● **TASK BRIEF**: Below are some entries; report how many of their lines contain the word "checks", giving nothing besides the number.

-- -- --

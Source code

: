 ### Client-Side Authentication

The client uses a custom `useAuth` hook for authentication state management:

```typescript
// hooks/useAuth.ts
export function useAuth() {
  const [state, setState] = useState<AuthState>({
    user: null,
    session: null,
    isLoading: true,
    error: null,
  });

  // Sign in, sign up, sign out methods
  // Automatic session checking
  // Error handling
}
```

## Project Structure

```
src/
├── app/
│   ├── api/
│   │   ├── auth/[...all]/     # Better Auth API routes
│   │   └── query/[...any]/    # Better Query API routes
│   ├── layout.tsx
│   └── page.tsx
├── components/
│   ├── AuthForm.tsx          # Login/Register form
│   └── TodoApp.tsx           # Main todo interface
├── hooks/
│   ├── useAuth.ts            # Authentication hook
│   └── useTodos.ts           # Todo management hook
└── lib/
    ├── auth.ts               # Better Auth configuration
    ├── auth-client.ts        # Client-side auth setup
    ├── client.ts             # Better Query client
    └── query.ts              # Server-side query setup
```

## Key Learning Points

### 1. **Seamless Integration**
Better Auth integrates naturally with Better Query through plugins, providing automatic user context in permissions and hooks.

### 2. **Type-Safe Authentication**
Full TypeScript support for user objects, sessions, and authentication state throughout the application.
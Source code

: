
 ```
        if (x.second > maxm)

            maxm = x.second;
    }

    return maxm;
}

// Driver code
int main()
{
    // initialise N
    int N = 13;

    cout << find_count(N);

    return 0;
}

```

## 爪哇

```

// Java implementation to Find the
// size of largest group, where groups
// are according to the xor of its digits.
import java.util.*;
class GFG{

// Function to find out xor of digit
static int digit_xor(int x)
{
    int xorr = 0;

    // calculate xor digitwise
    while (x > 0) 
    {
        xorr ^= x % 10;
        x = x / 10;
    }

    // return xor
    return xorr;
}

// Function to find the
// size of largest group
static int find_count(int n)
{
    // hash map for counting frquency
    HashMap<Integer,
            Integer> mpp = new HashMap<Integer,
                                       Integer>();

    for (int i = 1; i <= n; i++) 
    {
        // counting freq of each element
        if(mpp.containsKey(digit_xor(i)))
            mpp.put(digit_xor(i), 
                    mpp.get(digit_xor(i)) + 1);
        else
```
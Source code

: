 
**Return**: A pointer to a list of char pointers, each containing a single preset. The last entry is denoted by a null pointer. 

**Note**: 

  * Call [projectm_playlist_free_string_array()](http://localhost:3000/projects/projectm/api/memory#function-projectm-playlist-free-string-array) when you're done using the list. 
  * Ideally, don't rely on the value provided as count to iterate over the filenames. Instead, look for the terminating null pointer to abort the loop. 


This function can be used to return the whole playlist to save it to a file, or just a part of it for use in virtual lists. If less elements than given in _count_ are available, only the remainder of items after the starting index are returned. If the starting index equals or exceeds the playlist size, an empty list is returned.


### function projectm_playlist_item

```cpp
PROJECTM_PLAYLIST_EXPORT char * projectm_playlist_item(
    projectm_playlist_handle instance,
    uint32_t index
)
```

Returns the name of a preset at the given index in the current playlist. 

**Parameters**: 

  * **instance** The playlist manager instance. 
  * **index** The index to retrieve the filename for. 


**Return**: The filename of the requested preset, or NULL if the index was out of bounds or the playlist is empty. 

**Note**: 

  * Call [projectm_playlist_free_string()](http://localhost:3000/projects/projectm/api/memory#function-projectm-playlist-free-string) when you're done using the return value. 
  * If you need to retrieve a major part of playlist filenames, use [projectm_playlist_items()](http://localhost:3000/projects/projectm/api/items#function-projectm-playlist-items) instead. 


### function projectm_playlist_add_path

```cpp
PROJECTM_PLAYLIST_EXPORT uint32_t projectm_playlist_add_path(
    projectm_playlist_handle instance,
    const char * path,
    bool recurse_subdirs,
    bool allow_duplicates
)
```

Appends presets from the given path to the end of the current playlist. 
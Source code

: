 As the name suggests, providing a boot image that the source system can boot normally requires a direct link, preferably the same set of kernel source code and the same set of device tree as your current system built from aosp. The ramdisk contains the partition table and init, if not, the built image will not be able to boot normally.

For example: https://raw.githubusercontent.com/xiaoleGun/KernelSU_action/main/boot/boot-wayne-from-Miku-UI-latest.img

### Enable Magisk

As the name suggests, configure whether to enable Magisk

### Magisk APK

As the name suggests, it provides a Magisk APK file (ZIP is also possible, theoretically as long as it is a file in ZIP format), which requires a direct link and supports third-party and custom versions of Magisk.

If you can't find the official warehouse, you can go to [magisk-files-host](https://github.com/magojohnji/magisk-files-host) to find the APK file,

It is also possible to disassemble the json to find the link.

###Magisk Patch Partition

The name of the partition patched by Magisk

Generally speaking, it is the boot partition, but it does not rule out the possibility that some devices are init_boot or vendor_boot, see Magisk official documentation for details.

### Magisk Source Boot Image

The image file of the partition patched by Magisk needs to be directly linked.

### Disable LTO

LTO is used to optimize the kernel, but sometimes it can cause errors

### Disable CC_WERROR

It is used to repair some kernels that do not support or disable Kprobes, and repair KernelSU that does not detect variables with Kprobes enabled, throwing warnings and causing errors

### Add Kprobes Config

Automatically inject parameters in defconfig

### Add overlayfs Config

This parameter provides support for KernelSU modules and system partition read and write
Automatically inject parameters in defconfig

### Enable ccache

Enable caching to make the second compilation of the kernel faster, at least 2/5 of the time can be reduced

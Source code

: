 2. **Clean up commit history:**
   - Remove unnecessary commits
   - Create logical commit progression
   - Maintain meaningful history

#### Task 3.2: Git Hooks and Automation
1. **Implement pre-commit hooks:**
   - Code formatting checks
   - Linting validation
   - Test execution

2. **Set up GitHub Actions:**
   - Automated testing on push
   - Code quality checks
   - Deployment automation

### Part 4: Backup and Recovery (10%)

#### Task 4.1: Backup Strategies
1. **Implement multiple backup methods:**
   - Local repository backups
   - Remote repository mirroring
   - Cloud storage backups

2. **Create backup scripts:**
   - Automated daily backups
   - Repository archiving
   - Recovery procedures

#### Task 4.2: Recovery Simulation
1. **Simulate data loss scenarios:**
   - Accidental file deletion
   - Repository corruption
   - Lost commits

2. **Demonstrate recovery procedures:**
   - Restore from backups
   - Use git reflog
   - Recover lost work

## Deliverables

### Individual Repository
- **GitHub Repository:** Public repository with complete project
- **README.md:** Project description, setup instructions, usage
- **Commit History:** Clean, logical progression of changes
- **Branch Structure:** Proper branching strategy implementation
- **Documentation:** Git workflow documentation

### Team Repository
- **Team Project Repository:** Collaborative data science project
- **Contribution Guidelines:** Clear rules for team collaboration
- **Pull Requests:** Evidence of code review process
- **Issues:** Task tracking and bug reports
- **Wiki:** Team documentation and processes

-- -- --

● **RESPONSE**: 2